Aim of the task: Repeat the material exactly from its first line to the line that includes "add Gray color". Skip pictures.

- Opening Delimiter -

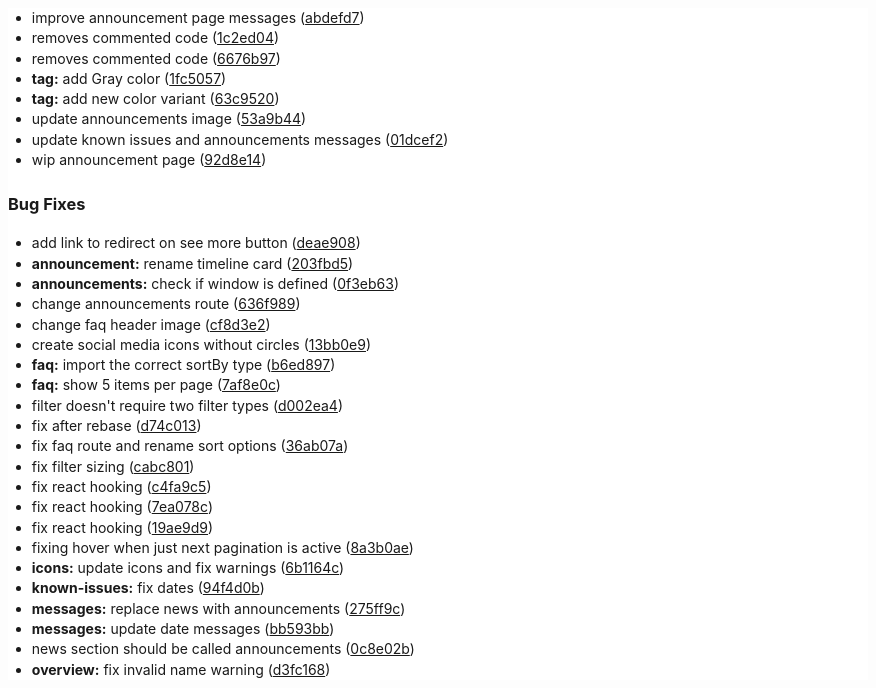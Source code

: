 * improve announcement page messages ([abdefd7](https://github.com/vtexdocs/helpcenter/commit/abdefd7dcec61de99b495755605cd1493fb37db4))
* removes commented code ([1c2ed04](https://github.com/vtexdocs/helpcenter/commit/1c2ed04a9d206f1895188a92d6e7fc2c4b0fd037))
* removes commented code ([6676b97](https://github.com/vtexdocs/helpcenter/commit/6676b9714ad7b98c849a4efda48bf10f9062177d))
* **tag:** add Gray color ([1fc5057](https://github.com/vtexdocs/helpcenter/commit/1fc5057aad0207ae69c8565ef1c5bbd0f46e69e3))
* **tag:** add new color variant ([63c9520](https://github.com/vtexdocs/helpcenter/commit/63c9520a8c6a9a54e08ba3063170dd2880d54ba5))
* update announcements image ([53a9b44](https://github.com/vtexdocs/helpcenter/commit/53a9b44925ba2615e6c655e4346312002dbe9136))
* update known issues and announcements messages ([01dcef2](https://github.com/vtexdocs/helpcenter/commit/01dcef28cbb3f9bdff805bf4a7f3ff21a184537b))
* wip announcement page ([92d8e14](https://github.com/vtexdocs/helpcenter/commit/92d8e14db4a15ff9be42a065a5c38a6b7d25c894))


### Bug Fixes

* add link to redirect on see more button ([deae908](https://github.com/vtexdocs/helpcenter/commit/deae908d70307866e3c0e36caeb80f04c5fff329))
* **announcement:** rename timeline card ([203fbd5](https://github.com/vtexdocs/helpcenter/commit/203fbd52dab66e052017ca6bcf5ec04756a3eec6))
* **announcements:** check if window is defined ([0f3eb63](https://github.com/vtexdocs/helpcenter/commit/0f3eb639ed3514b52d86f4c2e4967e78d95c0f00))
* change announcements route ([636f989](https://github.com/vtexdocs/helpcenter/commit/636f989a79b64bde46b0b4b560d9e685792864ca))
* change faq header image ([cf8d3e2](https://github.com/vtexdocs/helpcenter/commit/cf8d3e2a781937c48819d127bc1465626c0e5400))
* create social media icons without circles ([13bb0e9](https://github.com/vtexdocs/helpcenter/commit/13bb0e93d5af15f9dfec46569545d552472bd1c7))
* **faq:** import the correct sortBy type ([b6ed897](https://github.com/vtexdocs/helpcenter/commit/b6ed897038303845ba0f6d31f82e330a31752858))
* **faq:** show 5 items per page ([7af8e0c](https://github.com/vtexdocs/helpcenter/commit/7af8e0c7e774f19c052cf939d669a98a78df72b8))
* filter doesn't require two filter types ([d002ea4](https://github.com/vtexdocs/helpcenter/commit/d002ea49fe6a3f4484ad124623821d800fd38f6a))
* fix after rebase ([d74c013](https://github.com/vtexdocs/helpcenter/commit/d74c0132a83276af90ac420f413bf24b6a334d28))
* fix faq route and rename sort options ([36ab07a](https://github.com/vtexdocs/helpcenter/commit/36ab07a458e51f1cef002ee92422c8f1bb887460))
* fix filter sizing ([cabc801](https://github.com/vtexdocs/helpcenter/commit/cabc80106d7fa105dc3aeffd7479bf5624e3a0dd))
* fix react hooking ([c4fa9c5](https://github.com/vtexdocs/helpcenter/commit/c4fa9c5e073b480a2c1ef7fd92f1b289b0e07dbe))
* fix react hooking ([7ea078c](https://github.com/vtexdocs/helpcenter/commit/7ea078ceb51b6b7373665266d6a7efff92d7dc93))
* fix react hooking ([19ae9d9](https://github.com/vtexdocs/helpcenter/commit/19ae9d92d6233ef52f2562ced7dc41ca6d1cca16))
* fixing hover when just next pagination is active ([8a3b0ae](https://github.com/vtexdocs/helpcenter/commit/8a3b0aed053c8f05ab5c367053a207238d9dd0d8))
* **icons:** update icons and fix warnings ([6b1164c](https://github.com/vtexdocs/helpcenter/commit/6b1164ca37603d0b3d7385eafd4cd6f37760d269))
* **known-issues:** fix dates ([94f4d0b](https://github.com/vtexdocs/helpcenter/commit/94f4d0b757712f23337abab558c94f13d9ffbf1a))
* **messages:** replace news with announcements ([275ff9c](https://github.com/vtexdocs/helpcenter/commit/275ff9ceff34b1242af48abc47456be9573f3af9))
* **messages:** update date messages ([bb593bb](https://github.com/vtexdocs/helpcenter/commit/bb593bbbb1cd5274d81396e5a1bf83b8eaa87d18))
* news section should be called announcements ([0c8e02b](https://github.com/vtexdocs/helpcenter/commit/0c8e02b433d72cd1251eabb3cfb35f4648301c69))
* **overview:** fix invalid name warning ([d3fc168](https://github.com/vtexdocs/helpcenter/commit/d3fc168fbb59c4f595a836f842824e30936443ce))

- Closing Delimiter -

Task answer:
Source code

: * improve announcement page messages ([abdefd7](https://github.com/vtexdocs/helpcenter/commit/abdefd7dcec61de99b495755605cd1493fb37db4))
* removes commented code ([1c2ed04](https://github.com/vtexdocs/helpcenter/commit/1c2ed04a9d206f1895188a92d6e7fc2c4b0fd037))
* removes commented code ([6676b97](https://github.com/vtexdocs/helpcenter/commit/6676b9714ad7b98c849a4efda48bf10f9062177d))
* **tag:** add Gray color ([1fc5057](https://github.com/vtexdocs/helpcenter/commit/1fc5057aad0207ae69c8565ef1c5bbd0f46e69e3))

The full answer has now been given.